Las tres novelas que componen esta trilogía transcurren en Ibiza y se nutren de los recuerdos del novelista, los ángulos del triángulo están unidos por un narrador que conecta –brillante y poéticamente– la transición de la niñez a la vida adulta con todo lo que ve, lee, oye, viviendo con una época convulsa de cambios rápidos e imprevisibles: la muerte de Franco y la transformación política de España. “Para mí era muy interesante retratar cómo veíamos los niños –en esas circunstancias históricas– a nuestros padres y a los adultos”, cuenta el escritor.
Recobrar la novela de formación
Pero ¿qué supone la explosión de esa tendencia exactamente?
–“Recobrar la novela de formación es un modo de intervenir en la historia de un lugar”, contesta. Como las escritoras latinoamericanas, el español también escribe sobre lo que significa ser niño poniendo sobre la mesa nuevas temáticas, “costaba entender lo que ocurría porque los adultos estaban con la cabeza en otra parte, porque nos protegían con su silencio”, explica el premio Loewe de Poesía en 2007.
De este modo, los descubrimientos, asombros y experiencias de un niño (la revelación del valor de la enfermedad, el sexo o la muerte) se verán contrastados por la visión del autor desde la distancia temporal y la convicción de que lo más difícil de escribir a partir de la evocación es inmortalizar los sentimientos infantiles, “puedes describir recuerdos, cosas que hiciste pero escribir sobre lo que siente un niño es muy difícil”, menciona. Valero es consciente de cuales son sus recursos y su talento, los afina y los hace trabajar sin que sobre o falte nada, las narraciones que se desprenden de la historia principal trabajan con un aroma austeriano, con todos los ingredientes del guiso en su punto. Los personajes –su madre, su hermana, su padre (ausente la mayor parte de la novela), los compañeros del colegio, varios médicos, curas y condes– la voz narrativa, todos son elementos que brindan al lector el pellizco emocionante sin caer en el dramatismo o la cursilería.
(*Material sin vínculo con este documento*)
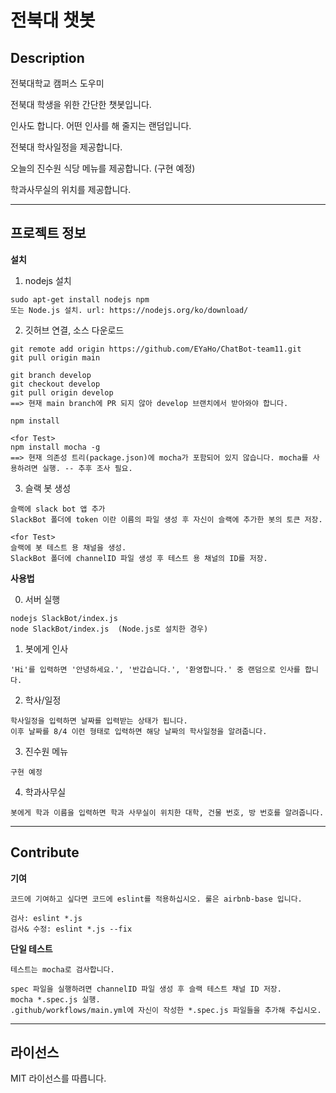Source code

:# 전북대 챗봇

## Description
전북대학교 캠퍼스 도우미

  전북대 학생을 위한 간단한 챗봇입니다.
  

  인사도 합니다. 어떤 인사를 해 줄지는 랜덤입니다.
  
  전북대 학사일정을 제공합니다.
  
  오늘의 진수원 식당 메뉴를 제공합니다. (구현 예정)
  
  학과사무실의 위치를 제공합니다.

-------
## 프로젝트 정보
__설치__

  1. nodejs 설치
    
    sudo apt-get install nodejs npm
    또는 Node.js 설치. url: https://nodejs.org/ko/download/

  2. 깃허브 연결, 소스 다운로드
    
    
    git remote add origin https://github.com/EYaHo/ChatBot-team11.git
    git pull origin main
    
    git branch develop
    git checkout develop
    git pull origin develop
    ==> 현재 main branch에 PR 되지 않아 develop 브랜치에서 받아와야 합니다.
    
    npm install

    <for Test>
    npm install mocha -g
    ==> 현재 의존성 트리(package.json)에 mocha가 포함되어 있지 않습니다. mocha를 사용하려면 실행. -- 추후 조사 필요.

  3. 슬랙 봇 생성
    
    슬랙에 slack bot 앱 추가
    SlackBot 폴더에 token 이란 이름의 파일 생성 후 자신이 슬랙에 추가한 봇의 토큰 저장.

    <for Test>
    슬랙에 봇 테스트 용 채널을 생성.
    SlackBot 폴더에 channelID 파일 생성 후 테스트 용 채널의 ID를 저장.

__사용법__
    
  0. 서버 실행
    
    nodejs SlackBot/index.js
    node SlackBot/index.js  (Node.js로 설치한 경우)
    

  1. 봇에게 인사
    
    'Hi'를 입력하면 '안녕하세요.', '반갑습니다.', '환영합니다.' 중 랜덤으로 인사를 합니다.
    

  2. 학사/일정
    
    학사일정을 입력하면 날짜를 입력받는 상태가 됩니다.
    이후 날짜를 8/4 이런 형태로 입력하면 해당 날짜의 학사일정을 알려줍니다.
    

  3. 진수원 메뉴
    
    구현 예정
    

  4. 학과사무실
    
    봇에게 학과 이름을 입력하면 학과 사무실이 위치한 대학, 건물 번호, 방 번호를 알려줍니다.
  
--------
## Contribute

__기여__

    코드에 기여하고 싶다면 코드에 eslint를 적용하십시오. 룰은 airbnb-base 입니다.

    검사: eslint *.js 
    검사& 수정: eslint *.js --fix
  

__단일 테스트__

    테스트는 mocha로 검사합니다.

    spec 파일을 실행하려면 channelID 파일 생성 후 슬랙 테스트 채널 ID 저장.
    mocha *.spec.js 실행.
    .github/workflows/main.yml에 자신이 작성한 *.spec.js 파일들을 추가해 주십시오.
  
-------
## 라이선스

MIT 라이선스를 따릅니다.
Nos encontramos de lleno, desde la primera hasta la última hoja, con unas páginas que sin renunciar a literaturizar la realidad, la muestra desde distintos ángulos.
Él, sin embargo, necesita agregar otra cosa, “en aquellos años el país sufrió una gran crisis de autoridad que no se vio sólo en la política, alcanzó a los colegios, a las familias y a todos esos lugares donde nosotros como niños y adolescentes desarrollamos nuestra vida. De pronto se pasó de un autoritarismo total a una libertad y relajación absoluta”.
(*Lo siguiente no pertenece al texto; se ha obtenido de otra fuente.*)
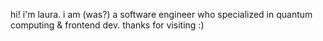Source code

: hi! i'm laura. i am (was?) a software engineer who specialized in quantum computing & frontend dev. thanks for visiting :)
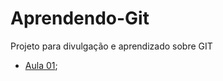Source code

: # Aprendendo-Git
Projeto para divulgação e aprendizado sobre GIT

- [Aula 01](https://github.com/EuSouDio/Aprendendo-Git/blob/main/AULA_01.md);
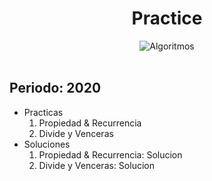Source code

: <h1 align="center">Practice</h1>
<div align="center">
  <img src="https://img.shields.io/badge/Practice-Algorithms-yellow" alt="Algoritmos">
  <br><br>
</div>
  
  
## Periodo: 2020
- Practicas
  1. Propiedad & Recurrencia
  2. Divide y Venceras
- Soluciones
  1. Propiedad & Recurrencia: Solucion
  2. Divide y Venceras: Solucion

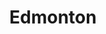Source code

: ---
title: Edmonton
crosslinks:
- canada
- PersonalFinanceCanada
- Calgary
- metacanada
- pics
- weedstocks
- legaladvice
- canadients
- EdmontonOilers
- videos
- WTF
- toronto
- edmontonents
- CanadianMOMs
- UnexpectedDS9
- Roadcam
- xkcd
- stopdrinking
- Tinder
---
Una novela que revela cosas
“Esta novela es un caso raro”, dice Vicente, “es un rico escenario de descubrimientos, de temores, de expectativas, en el que los adultos tuvieron que adaptarse a las nuevas circunstancias”. Emociona leerla y contarla. La dedicación con la que siempre escribe el autor de Enfermos antiguos, la convierte en una excursión narrativa en la que se entra como si, en efecto, el lector visitara a esas familias que, como el personaje, parece que tocó en la puerta de la transformación. Es también un texto que parece destinado a revelar varias cosas a su autor, “escribirlo fue una experiencia curiosa porque, efectivamente, salí del libro –a pesar de que es un retrato amable de una época– con un poco de angustia. Creo que quedaron cosas ahí en las que debí haber profundizado más o por lo menos traté cosas que, de una manera superficial, removieron algo en mí que me dejaron bastante tocado”. Cuando hablamos de continuar con su proyecto de recuperación de la memoria histórica, Valero es concluyente: “creo que acabé el libro y mi idea de volver otra vez a esa época. No volveré a hacerlo. Hay algo ambivalente en ese mundo que por una parte recuerdo como feliz, pero por otra también como turbia”, concluye.